→ What the task requires:
Please return the listing exactly, line for line.

▼

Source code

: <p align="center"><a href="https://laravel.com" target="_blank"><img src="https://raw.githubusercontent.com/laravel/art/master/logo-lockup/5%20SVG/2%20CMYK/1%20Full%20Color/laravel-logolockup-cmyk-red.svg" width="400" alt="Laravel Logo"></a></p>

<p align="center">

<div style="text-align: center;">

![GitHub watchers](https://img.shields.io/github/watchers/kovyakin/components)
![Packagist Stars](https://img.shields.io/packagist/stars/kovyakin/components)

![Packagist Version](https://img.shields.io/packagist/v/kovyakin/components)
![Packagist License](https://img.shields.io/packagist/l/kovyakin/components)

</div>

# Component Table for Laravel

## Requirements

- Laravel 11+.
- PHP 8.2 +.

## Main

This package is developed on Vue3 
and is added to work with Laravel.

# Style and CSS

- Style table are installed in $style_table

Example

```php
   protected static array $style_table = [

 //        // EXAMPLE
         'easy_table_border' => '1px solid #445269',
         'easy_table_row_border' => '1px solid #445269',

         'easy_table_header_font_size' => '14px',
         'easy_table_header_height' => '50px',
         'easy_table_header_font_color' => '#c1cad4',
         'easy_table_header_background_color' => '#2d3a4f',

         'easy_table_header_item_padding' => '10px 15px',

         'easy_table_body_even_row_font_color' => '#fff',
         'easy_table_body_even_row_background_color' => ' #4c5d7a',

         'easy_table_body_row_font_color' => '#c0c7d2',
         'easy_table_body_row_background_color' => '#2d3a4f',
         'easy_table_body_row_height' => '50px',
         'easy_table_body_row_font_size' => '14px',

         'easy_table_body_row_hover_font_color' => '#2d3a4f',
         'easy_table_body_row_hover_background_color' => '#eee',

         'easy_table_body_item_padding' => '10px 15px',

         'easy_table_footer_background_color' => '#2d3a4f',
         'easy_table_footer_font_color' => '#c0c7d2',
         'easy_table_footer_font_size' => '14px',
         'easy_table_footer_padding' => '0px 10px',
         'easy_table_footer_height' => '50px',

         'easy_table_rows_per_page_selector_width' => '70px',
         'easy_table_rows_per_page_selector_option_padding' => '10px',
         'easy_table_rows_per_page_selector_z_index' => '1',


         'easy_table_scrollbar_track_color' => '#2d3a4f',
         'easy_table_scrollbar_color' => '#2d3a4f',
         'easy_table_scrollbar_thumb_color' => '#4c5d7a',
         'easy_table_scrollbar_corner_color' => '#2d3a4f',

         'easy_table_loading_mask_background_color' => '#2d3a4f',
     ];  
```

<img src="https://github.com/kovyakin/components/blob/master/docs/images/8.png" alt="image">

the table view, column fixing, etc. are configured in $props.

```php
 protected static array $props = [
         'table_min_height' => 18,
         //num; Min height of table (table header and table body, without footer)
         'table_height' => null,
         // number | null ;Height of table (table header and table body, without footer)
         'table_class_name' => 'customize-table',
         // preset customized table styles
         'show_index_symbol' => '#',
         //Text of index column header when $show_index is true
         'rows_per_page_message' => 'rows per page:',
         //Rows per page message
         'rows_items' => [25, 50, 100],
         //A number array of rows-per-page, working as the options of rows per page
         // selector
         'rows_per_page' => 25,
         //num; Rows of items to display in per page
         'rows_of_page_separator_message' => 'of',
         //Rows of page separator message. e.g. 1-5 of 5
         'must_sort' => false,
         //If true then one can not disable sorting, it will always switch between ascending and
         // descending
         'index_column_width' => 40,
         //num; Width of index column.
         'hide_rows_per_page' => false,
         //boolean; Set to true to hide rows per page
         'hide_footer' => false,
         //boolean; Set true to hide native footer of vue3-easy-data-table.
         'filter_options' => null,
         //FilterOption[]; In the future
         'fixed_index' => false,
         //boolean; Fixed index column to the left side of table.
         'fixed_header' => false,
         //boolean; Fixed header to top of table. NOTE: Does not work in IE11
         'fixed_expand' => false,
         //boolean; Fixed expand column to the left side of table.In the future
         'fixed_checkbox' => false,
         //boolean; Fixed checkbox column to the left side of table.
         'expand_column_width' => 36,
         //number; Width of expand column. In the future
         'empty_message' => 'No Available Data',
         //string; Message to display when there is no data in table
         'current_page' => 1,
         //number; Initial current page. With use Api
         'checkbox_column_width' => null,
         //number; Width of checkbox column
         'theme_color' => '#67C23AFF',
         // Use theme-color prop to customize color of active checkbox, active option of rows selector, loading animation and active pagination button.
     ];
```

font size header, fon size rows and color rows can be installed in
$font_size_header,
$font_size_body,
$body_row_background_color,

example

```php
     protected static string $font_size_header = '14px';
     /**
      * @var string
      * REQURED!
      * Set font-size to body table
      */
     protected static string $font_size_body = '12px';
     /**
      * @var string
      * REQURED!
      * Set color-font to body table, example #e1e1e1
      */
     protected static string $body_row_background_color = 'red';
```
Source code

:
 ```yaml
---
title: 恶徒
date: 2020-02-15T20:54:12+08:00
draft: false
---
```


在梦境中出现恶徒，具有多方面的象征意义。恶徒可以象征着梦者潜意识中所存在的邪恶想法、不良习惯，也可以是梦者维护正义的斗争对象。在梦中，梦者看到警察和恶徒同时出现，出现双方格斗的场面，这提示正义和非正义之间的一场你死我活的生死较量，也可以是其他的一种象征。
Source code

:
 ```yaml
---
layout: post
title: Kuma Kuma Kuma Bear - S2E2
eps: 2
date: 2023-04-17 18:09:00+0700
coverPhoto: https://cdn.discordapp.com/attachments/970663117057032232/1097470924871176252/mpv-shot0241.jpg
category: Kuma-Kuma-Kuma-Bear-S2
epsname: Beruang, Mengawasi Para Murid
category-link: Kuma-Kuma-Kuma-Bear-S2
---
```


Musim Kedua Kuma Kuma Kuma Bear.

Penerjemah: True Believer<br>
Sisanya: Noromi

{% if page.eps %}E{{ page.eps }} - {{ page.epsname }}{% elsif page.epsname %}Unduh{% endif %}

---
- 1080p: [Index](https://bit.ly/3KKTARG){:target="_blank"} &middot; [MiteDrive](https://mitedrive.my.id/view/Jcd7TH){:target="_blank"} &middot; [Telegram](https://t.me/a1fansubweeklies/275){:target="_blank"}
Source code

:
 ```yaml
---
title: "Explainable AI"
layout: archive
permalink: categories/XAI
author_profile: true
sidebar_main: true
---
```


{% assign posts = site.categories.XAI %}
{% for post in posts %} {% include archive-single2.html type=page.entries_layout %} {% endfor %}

▲

→ The answer:
Source code

: <p align="center"><a href="https://laravel.com" target="_blank"><img src="https://raw.githubusercontent.com/laravel/art/master/logo-lockup/5%20SVG/2%20CMYK/1%20Full%20Color/laravel-logolockup-cmyk-red.svg" width="400" alt="Laravel Logo"></a></p>

<p align="center">

<div style="text-align: center;">

![GitHub watchers](https://img.shields.io/github/watchers/kovyakin/components)
![Packagist Stars](https://img.shields.io/packagist/stars/kovyakin/components)

![Packagist Version](https://img.shields.io/packagist/v/kovyakin/components)
![Packagist License](https://img.shields.io/packagist/l/kovyakin/components)

</div>

# Component Table for Laravel

## Requirements

- Laravel 11+.
- PHP 8.2 +.

## Main

This package is developed on Vue3 
and is added to work with Laravel.

# Style and CSS

- Style table are installed in $style_table

Example

```php
   protected static array $style_table = [

 //        // EXAMPLE
         'easy_table_border' => '1px solid #445269',
         'easy_table_row_border' => '1px solid #445269',

         'easy_table_header_font_size' => '14px',
         'easy_table_header_height' => '50px',
         'easy_table_header_font_color' => '#c1cad4',
         'easy_table_header_background_color' => '#2d3a4f',

         'easy_table_header_item_padding' => '10px 15px',

         'easy_table_body_even_row_font_color' => '#fff',
         'easy_table_body_even_row_background_color' => ' #4c5d7a',

         'easy_table_body_row_font_color' => '#c0c7d2',
         'easy_table_body_row_background_color' => '#2d3a4f',
         'easy_table_body_row_height' => '50px',
         'easy_table_body_row_font_size' => '14px',

         'easy_table_body_row_hover_font_color' => '#2d3a4f',
         'easy_table_body_row_hover_background_color' => '#eee',

         'easy_table_body_item_padding' => '10px 15px',

         'easy_table_footer_background_color' => '#2d3a4f',
         'easy_table_footer_font_color' => '#c0c7d2',
         'easy_table_footer_font_size' => '14px',
         'easy_table_footer_padding' => '0px 10px',
         'easy_table_footer_height' => '50px',

         'easy_table_rows_per_page_selector_width' => '70px',
         'easy_table_rows_per_page_selector_option_padding' => '10px',
         'easy_table_rows_per_page_selector_z_index' => '1',


         'easy_table_scrollbar_track_color' => '#2d3a4f',
         'easy_table_scrollbar_color' => '#2d3a4f',
         'easy_table_scrollbar_thumb_color' => '#4c5d7a',
         'easy_table_scrollbar_corner_color' => '#2d3a4f',

         'easy_table_loading_mask_background_color' => '#2d3a4f',
     ];  
```

<img src="https://github.com/kovyakin/components/blob/master/docs/images/8.png" alt="image">

the table view, column fixing, etc. are configured in $props.

```php
 protected static array $props = [
         'table_min_height' => 18,
         //num; Min height of table (table header and table body, without footer)
         'table_height' => null,
         // number | null ;Height of table (table header and table body, without footer)
         'table_class_name' => 'customize-table',
         // preset customized table styles
         'show_index_symbol' => '#',
         //Text of index column header when $show_index is true
         'rows_per_page_message' => 'rows per page:',
         //Rows per page message
         'rows_items' => [25, 50, 100],
         //A number array of rows-per-page, working as the options of rows per page
         // selector
         'rows_per_page' => 25,
         //num; Rows of items to display in per page
         'rows_of_page_separator_message' => 'of',
         //Rows of page separator message. e.g. 1-5 of 5
         'must_sort' => false,
         //If true then one can not disable sorting, it will always switch between ascending and
         // descending
         'index_column_width' => 40,
         //num; Width of index column.
         'hide_rows_per_page' => false,
         //boolean; Set to true to hide rows per page
         'hide_footer' => false,
         //boolean; Set true to hide native footer of vue3-easy-data-table.
         'filter_options' => null,
         //FilterOption[]; In the future
         'fixed_index' => false,
         //boolean; Fixed index column to the left side of table.
         'fixed_header' => false,
         //boolean; Fixed header to top of table. NOTE: Does not work in IE11
         'fixed_expand' => false,
         //boolean; Fixed expand column to the left side of table.In the future
         'fixed_checkbox' => false,
         //boolean; Fixed checkbox column to the left side of table.
         'expand_column_width' => 36,
         //number; Width of expand column. In the future
         'empty_message' => 'No Available Data',
         //string; Message to display when there is no data in table
         'current_page' => 1,
         //number; Initial current page. With use Api
         'checkbox_column_width' => null,
         //number; Width of checkbox column
         'theme_color' => '#67C23AFF',
         // Use theme-color prop to customize color of active checkbox, active option of rows selector, loading animation and active pagination button.
     ];
```

font size header, fon size rows and color rows can be installed in
$font_size_header,
$font_size_body,
$body_row_background_color,

example

```php
     protected static string $font_size_header = '14px';
     /**
      * @var string
      * REQURED!
      * Set font-size to body table
      */
     protected static string $font_size_body = '12px';
     /**
      * @var string
      * REQURED!
      * Set color-font to body table, example #e1e1e1
      */
     protected static string $body_row_background_color = 'red';
```
Source code

:
 ```yaml
---
title: 恶徒
date: 2020-02-15T20:54:12+08:00
draft: false
---
```


在梦境中出现恶徒，具有多方面的象征意义。恶徒可以象征着梦者潜意识中所存在的邪恶想法、不良习惯，也可以是梦者维护正义的斗争对象。在梦中，梦者看到警察和恶徒同时出现，出现双方格斗的场面，这提示正义和非正义之间的一场你死我活的生死较量，也可以是其他的一种象征。
Source code

:
 ```yaml
---
layout: post
title: Kuma Kuma Kuma Bear - S2E2
eps: 2
date: 2023-04-17 18:09:00+0700
coverPhoto: https://cdn.discordapp.com/attachments/970663117057032232/1097470924871176252/mpv-shot0241.jpg
category: Kuma-Kuma-Kuma-Bear-S2
epsname: Beruang, Mengawasi Para Murid
category-link: Kuma-Kuma-Kuma-Bear-S2
---
```


Musim Kedua Kuma Kuma Kuma Bear.

Penerjemah: True Believer<br>
Sisanya: Noromi

{% if page.eps %}E{{ page.eps }} - {{ page.epsname }}{% elsif page.epsname %}Unduh{% endif %}

---
- 1080p: [Index](https://bit.ly/3KKTARG){:target="_blank"} &middot; [MiteDrive](https://mitedrive.my.id/view/Jcd7TH){:target="_blank"} &middot; [Telegram](https://t.me/a1fansubweeklies/275){:target="_blank"}
Source code

:
 ```yaml
---
title: "Explainable AI"
layout: archive
permalink: categories/XAI
author_profile: true
sidebar_main: true
---
```


{% assign posts = site.categories.XAI %}
{% for post in posts %} {% include archive-single2.html type=page.entries_layout %} {% endfor %}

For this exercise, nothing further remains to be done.